This exercise calls for every line of the listing below that contains the word "대응하는".

*-*-*

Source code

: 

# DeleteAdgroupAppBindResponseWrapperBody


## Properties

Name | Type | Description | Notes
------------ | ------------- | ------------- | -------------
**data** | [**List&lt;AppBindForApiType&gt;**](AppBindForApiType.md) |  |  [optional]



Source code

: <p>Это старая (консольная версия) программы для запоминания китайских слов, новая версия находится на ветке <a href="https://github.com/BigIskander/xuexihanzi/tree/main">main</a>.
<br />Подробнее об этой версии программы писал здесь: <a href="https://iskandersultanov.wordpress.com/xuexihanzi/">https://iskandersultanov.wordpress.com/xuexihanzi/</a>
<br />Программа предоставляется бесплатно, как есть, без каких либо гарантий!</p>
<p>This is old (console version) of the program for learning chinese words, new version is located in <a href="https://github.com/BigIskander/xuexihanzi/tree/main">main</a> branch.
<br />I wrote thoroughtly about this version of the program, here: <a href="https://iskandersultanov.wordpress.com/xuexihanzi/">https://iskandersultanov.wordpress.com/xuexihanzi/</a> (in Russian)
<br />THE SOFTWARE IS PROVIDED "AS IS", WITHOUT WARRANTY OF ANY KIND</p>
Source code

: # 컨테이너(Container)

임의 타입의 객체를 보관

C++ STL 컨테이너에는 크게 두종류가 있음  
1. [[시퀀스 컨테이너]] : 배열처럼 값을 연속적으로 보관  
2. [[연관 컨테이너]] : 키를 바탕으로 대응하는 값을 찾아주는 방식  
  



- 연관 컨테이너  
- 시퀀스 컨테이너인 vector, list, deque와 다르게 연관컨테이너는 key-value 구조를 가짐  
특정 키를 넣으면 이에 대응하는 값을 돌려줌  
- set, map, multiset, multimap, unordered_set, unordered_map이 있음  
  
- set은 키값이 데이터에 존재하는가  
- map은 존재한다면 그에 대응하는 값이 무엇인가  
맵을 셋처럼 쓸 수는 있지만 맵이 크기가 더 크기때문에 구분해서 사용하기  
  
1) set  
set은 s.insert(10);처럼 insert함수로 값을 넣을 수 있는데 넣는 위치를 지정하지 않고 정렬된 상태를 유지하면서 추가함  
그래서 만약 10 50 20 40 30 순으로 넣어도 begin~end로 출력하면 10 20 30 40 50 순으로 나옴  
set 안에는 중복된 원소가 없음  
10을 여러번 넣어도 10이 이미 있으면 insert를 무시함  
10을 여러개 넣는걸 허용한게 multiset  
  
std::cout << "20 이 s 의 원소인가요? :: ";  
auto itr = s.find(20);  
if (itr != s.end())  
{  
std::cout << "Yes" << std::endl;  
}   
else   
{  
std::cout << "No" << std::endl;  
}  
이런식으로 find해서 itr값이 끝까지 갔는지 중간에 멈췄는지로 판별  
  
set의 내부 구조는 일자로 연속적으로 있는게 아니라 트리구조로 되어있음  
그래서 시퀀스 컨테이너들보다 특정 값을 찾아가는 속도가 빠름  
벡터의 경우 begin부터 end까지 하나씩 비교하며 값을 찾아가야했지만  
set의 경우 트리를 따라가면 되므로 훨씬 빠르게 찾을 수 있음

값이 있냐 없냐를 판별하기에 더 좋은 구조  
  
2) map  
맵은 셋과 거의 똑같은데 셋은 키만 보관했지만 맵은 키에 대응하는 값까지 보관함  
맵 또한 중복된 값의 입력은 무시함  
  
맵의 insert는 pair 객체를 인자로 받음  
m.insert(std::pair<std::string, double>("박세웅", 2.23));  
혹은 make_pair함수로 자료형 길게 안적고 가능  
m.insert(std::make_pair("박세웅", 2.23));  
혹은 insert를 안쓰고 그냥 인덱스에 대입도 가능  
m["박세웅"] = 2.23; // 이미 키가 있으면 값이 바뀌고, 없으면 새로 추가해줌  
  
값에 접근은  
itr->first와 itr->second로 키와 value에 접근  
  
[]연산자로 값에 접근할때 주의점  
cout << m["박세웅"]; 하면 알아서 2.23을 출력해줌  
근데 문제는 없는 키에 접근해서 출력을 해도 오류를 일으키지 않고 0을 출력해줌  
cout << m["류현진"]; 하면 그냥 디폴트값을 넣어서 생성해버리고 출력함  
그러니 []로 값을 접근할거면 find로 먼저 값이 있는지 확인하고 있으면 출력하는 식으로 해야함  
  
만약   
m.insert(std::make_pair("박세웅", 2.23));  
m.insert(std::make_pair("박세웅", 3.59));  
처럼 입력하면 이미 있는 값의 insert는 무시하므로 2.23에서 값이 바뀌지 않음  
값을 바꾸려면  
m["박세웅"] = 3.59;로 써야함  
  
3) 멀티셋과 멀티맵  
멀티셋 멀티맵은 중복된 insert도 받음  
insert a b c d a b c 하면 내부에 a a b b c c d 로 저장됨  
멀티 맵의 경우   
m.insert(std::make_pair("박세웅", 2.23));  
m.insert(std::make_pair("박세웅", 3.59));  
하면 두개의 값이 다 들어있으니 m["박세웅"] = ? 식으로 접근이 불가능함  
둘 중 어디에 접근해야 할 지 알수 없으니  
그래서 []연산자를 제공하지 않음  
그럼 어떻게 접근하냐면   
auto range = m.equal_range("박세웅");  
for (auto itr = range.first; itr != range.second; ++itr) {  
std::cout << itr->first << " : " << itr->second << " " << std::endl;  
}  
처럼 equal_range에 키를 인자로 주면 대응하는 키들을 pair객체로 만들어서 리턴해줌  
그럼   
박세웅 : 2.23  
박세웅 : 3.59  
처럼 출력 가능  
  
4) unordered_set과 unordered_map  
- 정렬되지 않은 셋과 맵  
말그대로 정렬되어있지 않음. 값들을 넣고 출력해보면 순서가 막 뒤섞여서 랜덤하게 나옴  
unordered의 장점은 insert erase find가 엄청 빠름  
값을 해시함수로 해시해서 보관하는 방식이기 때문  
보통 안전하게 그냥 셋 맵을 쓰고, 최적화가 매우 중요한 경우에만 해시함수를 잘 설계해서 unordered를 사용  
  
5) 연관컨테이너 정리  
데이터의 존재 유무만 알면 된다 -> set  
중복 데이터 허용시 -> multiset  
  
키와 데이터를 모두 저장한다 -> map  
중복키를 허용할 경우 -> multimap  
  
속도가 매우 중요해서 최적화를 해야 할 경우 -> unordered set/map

*-*-*

RESPONSE TO THIS EXERCISE:
2. [[연관 컨테이너]] : 키를 바탕으로 대응하는 값을 찾아주는 방식  
특정 키를 넣으면 이에 대응하는 값을 돌려줌  
- map은 존재한다면 그에 대응하는 값이 무엇인가  
맵은 셋과 거의 똑같은데 셋은 키만 보관했지만 맵은 키에 대응하는 값까지 보관함  
처럼 equal_range에 키를 인자로 주면 대응하는 키들을 pair객체로 만들어서 리턴해줌  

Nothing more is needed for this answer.